Dollar Up, But Remains Near One-Month Low as U.S. Yields Retreat

Dollar Up, But Remains Near One-Month Low as U.S. Yields Retreat – The dollar was up on Monday morning in Asia but remained near a one-month low as Treasury yields hovered near their lowest levels in five weeks after the U.S. Federal Reserve reiterated its view that any spike in inflation will be temporary.

Improved risk sentiment amid a rally in global shares to record highs also capped gains for the U.S. currency.

The U.S. Dollar Index that tracks the greenback against a basket of other currencies edged up 0.11% to 91.648 by 12:30 AM ET (4:30 AM GMT), hovering near the low of 91.484 hit during the previous week in a level not seen since Mar. 18.

The USD/JPY pair edged down 0.11% to 108.66.

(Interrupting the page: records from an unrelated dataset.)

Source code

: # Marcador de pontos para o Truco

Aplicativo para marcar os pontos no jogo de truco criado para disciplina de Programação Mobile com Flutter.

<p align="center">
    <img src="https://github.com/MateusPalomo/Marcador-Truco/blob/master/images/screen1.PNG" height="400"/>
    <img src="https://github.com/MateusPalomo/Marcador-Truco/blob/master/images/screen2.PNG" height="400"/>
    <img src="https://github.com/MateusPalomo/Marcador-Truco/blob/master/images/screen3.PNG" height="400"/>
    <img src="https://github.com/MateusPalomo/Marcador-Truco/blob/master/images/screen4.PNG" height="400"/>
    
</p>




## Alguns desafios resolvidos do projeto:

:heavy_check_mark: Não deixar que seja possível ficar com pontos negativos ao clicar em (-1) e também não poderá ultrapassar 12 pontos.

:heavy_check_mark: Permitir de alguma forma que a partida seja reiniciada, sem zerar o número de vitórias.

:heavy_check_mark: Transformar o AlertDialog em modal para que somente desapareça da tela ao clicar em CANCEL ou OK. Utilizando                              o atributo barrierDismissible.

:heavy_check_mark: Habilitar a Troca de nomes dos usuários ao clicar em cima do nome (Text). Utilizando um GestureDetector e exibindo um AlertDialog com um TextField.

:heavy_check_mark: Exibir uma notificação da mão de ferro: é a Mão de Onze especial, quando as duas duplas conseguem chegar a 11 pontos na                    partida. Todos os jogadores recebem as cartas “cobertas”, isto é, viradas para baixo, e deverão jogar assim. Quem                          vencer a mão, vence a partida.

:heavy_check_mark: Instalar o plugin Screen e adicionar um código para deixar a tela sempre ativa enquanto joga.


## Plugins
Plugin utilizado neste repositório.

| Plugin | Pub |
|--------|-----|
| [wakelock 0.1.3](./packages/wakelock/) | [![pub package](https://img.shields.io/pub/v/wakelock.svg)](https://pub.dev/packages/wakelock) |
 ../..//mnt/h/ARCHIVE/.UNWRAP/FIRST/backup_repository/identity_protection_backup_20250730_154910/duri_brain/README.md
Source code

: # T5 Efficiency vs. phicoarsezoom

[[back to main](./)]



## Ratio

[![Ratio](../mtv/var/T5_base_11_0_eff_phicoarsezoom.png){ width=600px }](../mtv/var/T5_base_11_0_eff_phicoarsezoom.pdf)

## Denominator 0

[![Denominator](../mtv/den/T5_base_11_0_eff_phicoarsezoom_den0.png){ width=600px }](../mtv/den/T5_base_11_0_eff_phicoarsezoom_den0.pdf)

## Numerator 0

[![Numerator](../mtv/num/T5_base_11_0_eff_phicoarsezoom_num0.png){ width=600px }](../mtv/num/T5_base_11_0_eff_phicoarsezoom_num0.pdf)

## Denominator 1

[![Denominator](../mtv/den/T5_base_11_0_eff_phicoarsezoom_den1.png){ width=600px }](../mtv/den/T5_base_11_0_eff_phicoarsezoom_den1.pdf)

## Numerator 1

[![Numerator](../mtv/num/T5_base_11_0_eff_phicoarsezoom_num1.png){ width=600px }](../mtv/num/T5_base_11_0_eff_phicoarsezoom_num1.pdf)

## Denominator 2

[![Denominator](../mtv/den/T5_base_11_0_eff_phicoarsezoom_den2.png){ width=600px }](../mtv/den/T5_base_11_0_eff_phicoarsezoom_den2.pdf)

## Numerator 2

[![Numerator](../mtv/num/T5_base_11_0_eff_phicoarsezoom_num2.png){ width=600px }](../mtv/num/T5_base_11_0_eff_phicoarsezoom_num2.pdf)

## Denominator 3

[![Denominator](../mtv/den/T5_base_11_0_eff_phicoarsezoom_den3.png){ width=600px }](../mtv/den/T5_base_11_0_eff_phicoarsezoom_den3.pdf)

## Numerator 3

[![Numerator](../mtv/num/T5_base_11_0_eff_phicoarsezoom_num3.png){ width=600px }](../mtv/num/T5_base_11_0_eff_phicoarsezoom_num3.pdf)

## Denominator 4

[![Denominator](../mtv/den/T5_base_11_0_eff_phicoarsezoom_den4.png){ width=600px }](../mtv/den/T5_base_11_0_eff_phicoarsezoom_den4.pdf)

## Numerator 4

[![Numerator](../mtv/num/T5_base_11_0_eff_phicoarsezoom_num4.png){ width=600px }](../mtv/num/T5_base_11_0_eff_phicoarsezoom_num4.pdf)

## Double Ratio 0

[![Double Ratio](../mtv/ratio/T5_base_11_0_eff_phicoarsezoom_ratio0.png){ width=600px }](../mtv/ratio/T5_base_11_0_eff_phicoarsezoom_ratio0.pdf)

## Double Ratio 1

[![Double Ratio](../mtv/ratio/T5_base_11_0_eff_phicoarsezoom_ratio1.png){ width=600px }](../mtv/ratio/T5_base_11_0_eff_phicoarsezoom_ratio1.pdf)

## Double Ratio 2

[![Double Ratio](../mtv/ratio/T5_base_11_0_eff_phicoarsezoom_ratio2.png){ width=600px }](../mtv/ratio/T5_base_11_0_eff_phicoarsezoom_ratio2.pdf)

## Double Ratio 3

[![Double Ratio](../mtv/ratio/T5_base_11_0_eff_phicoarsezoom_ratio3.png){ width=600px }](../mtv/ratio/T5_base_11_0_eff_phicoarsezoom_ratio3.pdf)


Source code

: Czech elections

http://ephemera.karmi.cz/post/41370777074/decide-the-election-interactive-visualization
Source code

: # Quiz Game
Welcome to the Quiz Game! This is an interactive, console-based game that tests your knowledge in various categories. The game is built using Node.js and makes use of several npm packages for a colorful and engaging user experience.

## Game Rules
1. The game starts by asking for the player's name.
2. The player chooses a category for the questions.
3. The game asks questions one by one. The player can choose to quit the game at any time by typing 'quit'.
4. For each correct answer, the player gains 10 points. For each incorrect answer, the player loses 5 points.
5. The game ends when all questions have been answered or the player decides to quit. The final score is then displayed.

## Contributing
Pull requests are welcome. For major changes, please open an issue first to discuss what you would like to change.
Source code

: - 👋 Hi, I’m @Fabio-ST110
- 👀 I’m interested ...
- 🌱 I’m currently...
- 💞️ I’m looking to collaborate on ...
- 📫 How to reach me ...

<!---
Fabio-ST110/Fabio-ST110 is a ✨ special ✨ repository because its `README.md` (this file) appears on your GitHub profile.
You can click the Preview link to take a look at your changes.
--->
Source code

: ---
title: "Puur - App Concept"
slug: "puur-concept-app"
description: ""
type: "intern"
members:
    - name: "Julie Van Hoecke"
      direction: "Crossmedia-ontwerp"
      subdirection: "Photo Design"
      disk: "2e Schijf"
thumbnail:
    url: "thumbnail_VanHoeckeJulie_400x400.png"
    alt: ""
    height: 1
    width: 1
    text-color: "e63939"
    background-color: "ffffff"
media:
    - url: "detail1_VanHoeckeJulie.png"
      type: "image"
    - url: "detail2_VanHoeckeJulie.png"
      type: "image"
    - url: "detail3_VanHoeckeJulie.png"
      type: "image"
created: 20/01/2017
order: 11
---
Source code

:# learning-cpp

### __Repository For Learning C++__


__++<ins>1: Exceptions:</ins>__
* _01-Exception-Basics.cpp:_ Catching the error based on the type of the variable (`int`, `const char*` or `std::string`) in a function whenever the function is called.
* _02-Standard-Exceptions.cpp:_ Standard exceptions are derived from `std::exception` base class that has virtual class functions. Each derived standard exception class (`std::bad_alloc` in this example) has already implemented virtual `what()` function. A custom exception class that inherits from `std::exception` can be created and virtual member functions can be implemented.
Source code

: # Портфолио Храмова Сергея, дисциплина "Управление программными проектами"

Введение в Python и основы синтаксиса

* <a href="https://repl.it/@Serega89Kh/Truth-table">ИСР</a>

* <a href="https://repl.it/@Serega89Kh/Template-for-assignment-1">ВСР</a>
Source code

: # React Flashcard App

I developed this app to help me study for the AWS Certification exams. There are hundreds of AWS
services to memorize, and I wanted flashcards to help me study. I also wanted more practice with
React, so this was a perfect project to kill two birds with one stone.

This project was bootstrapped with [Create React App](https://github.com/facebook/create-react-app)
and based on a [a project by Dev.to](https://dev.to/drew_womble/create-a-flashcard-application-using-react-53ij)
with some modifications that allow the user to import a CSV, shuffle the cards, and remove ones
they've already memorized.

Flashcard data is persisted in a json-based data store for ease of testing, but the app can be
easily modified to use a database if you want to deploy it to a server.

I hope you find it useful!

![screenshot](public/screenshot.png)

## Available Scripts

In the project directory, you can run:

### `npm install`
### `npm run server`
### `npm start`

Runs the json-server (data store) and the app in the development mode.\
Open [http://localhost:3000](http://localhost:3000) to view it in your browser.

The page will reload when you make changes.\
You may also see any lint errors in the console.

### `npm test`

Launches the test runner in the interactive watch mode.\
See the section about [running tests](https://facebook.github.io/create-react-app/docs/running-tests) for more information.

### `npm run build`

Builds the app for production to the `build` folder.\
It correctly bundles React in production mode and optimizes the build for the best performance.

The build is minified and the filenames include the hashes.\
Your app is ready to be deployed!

The AUD/USD pair was inched up 0.01% to 0.7734, with the Reserve Bank of Australia releasing the minutes from its latest meeting on Tuesday. Meanwhile, the NZD/USD pair inched down 0.01% to 0.7140.

The USD/CNY pair inched up 0.07% to 6.5249 and the GBP/USD pair inched up 0.05% to 1.3837.

“The fixed income market will dominate my world this week,” with the risk currently skewed to further yield declines, pressuring the greenback, Pepperstone Markets Ltd head of research Chris Weston said in a note.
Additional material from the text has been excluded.